I chalked this up to mean differences in visuospatial cognitive abilities, which show the most pronounced sex differences of any cognitive ability, although in retrospect, I'm sure that mean differences in personality traits play a role as well (such as aggressiveness). Whatever the cause, a clear implication of the data is that the idea that "women are kept out of field X due to patriarchal socialization" is mostly false in the modern West. Assuming patriarchal society pressured women into some fields and not others, surely it would be toward rather than away from fashion design (since a patriarch believes every woman must be able to sew well). For men, patriarchal society would do the opposite: because fashion design is an effeminate career, the power structure would bully any interested males into a less homosexual field. And of course, patriarchal society would pressure gay men to keep their sexuality and flamboyance to themselves rather than celebrate it publicly. All three of these core predictions are contradicted by the data which show male domination of the fashion design world. They follow naturally, of course, from the "partly genetic sex differences" hypothesis.

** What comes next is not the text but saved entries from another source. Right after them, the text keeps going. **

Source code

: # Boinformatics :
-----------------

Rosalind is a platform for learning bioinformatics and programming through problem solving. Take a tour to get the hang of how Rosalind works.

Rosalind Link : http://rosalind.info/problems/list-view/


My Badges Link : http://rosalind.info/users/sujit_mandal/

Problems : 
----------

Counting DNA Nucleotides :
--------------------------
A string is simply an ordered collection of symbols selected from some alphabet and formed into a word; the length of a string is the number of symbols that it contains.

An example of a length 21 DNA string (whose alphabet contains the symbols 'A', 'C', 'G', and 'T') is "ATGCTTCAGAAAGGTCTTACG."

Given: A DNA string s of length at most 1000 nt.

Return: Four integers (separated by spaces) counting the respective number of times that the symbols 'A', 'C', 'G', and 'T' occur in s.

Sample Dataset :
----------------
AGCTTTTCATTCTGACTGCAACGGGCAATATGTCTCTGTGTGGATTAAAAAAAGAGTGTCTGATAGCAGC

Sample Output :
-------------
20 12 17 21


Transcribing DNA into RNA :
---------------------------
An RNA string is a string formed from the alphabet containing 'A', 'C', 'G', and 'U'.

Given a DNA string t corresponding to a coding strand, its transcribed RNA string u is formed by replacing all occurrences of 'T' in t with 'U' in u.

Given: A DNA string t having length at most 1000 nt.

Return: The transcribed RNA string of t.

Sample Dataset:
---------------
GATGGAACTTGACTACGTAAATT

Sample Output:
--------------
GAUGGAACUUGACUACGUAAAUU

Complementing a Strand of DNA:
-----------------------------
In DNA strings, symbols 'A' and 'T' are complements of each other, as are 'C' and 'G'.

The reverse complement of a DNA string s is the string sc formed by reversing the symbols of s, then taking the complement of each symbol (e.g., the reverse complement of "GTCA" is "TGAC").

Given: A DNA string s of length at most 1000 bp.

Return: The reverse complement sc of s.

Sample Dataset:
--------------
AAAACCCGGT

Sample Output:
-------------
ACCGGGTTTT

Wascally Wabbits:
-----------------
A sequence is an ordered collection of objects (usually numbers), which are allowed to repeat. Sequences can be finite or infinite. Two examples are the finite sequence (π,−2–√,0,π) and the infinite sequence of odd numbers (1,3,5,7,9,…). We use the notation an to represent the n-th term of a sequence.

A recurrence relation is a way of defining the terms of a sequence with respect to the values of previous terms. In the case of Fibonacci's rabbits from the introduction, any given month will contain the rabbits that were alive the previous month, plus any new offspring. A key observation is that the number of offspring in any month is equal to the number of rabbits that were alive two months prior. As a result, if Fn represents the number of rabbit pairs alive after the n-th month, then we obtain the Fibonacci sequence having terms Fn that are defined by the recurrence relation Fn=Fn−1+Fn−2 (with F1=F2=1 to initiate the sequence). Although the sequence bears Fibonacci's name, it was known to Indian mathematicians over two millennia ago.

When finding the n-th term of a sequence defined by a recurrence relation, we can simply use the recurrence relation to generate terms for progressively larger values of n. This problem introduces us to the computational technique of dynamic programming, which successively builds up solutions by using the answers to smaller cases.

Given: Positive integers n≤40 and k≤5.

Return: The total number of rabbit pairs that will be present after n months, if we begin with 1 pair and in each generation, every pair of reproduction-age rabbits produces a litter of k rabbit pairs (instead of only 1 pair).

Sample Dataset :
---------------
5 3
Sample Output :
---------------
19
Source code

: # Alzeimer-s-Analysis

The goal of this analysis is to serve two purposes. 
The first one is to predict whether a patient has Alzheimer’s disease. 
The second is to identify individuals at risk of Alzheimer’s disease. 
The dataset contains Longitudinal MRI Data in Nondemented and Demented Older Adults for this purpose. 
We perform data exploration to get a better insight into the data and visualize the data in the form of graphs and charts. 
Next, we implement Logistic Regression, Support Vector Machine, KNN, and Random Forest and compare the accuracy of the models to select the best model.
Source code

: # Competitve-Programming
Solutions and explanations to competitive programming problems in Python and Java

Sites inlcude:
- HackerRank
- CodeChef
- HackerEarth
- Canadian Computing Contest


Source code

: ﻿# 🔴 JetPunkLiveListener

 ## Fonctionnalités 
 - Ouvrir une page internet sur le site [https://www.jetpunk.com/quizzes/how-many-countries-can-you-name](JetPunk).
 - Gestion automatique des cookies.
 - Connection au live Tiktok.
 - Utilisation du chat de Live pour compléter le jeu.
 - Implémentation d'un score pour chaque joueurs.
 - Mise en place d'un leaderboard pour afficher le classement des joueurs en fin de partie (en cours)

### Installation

But why stop at fashion? Hairstyling is also a pretty effeminate career that also paradoxically places high demands on visuospatial skills -- you try imagining in your mind what the goal "look" is, figuring out what steps you need to take to get from the current look to the goal look, masterfully executing each step along the way, and dealing with unanticipated obstacles. It's like applied sculpture. As I was getting my hair cut today, I thought about who the elite hairstylists were -- only knowing the really big names, I came up with Vidal Sassoon, Paul Mitchell, Rudolfo Valentin, and Toni & Guy. Then there were some semi-famous people I'd seen on TV: Jonathan Antin from Bravo's Blowout, Nick Arrojo from TLC's What Not to Wear, and some flamingly gay expert from a shampoo commercial (where he exclaims, "Get a load of you!" I can't recall the name.). This anecdotal list was 100% male, but I wanted a good dataset, so it was off to Google to find out if there were Oscars for hair-do magicians.
Although there are not many awards for hairstyling, nor are the "greats" as well known as elite fashion designers, I did discover a pretty good dataset: the North American Hairstyling Awards, apparently a very prestigious achievement. A full list of all the winners in various categories is here (you may have to see Google's cache if the site times out), but I'm only looking at three categories, in order to get the largest sample size possible per category, and to de-emphasize the very narrow categories. Those three are Hairstylist of the Year, the most general and prestigious; Avant-garde; and Contemporary Classic. I inspected the names of the winners to determine sex, and where this was not clear, I Googled their name to get confirming info (e.g., the words "he" or "his" surrounding the person's name in a news article or biography).
Beginning with the most elite category, Hairstylist of the Year, just 4 of the 17 winners have been female. In the Avant-Garde category, 8 of 19 winners have been female. And in the Contemporary Classic category, 9 of 18 winners have been female. So, just under 40% of the entire sample is female, although at the highest level under 25% are female. This would be surprising even if we thought that men and women were equally likely to choose careers in hairstyling, but again considering that the appeal is mostly to the 3% of men who are gay, plus perhaps another couple percent who are straight, this discrepancy is even more shocking.
I conclude that these results provide more evidence against the "patriarchal socialization" hypothesis of female underrepresentation in effeminate fields, and in favor of the "partly genetic sex differences" hypothesis, confirming the previous results regarding fashion design. By implication, these results also argue against much of a role for patriarchal socialization in accounting for underrepresentation of women in math, science, and engineering -- for, if the patriarchy were pushing women out of the latter fields, surely it would be pushing them into more "girly" fields like fashion and hairstyling. And then there's the old complaint against patriarchs believing that "a woman's place is in the kitchen" -- assuming the socialization hypothesis were correct, we should see females dominate the rankings of chefs. Would any radical feminists care to place a bet before I look up those data as well?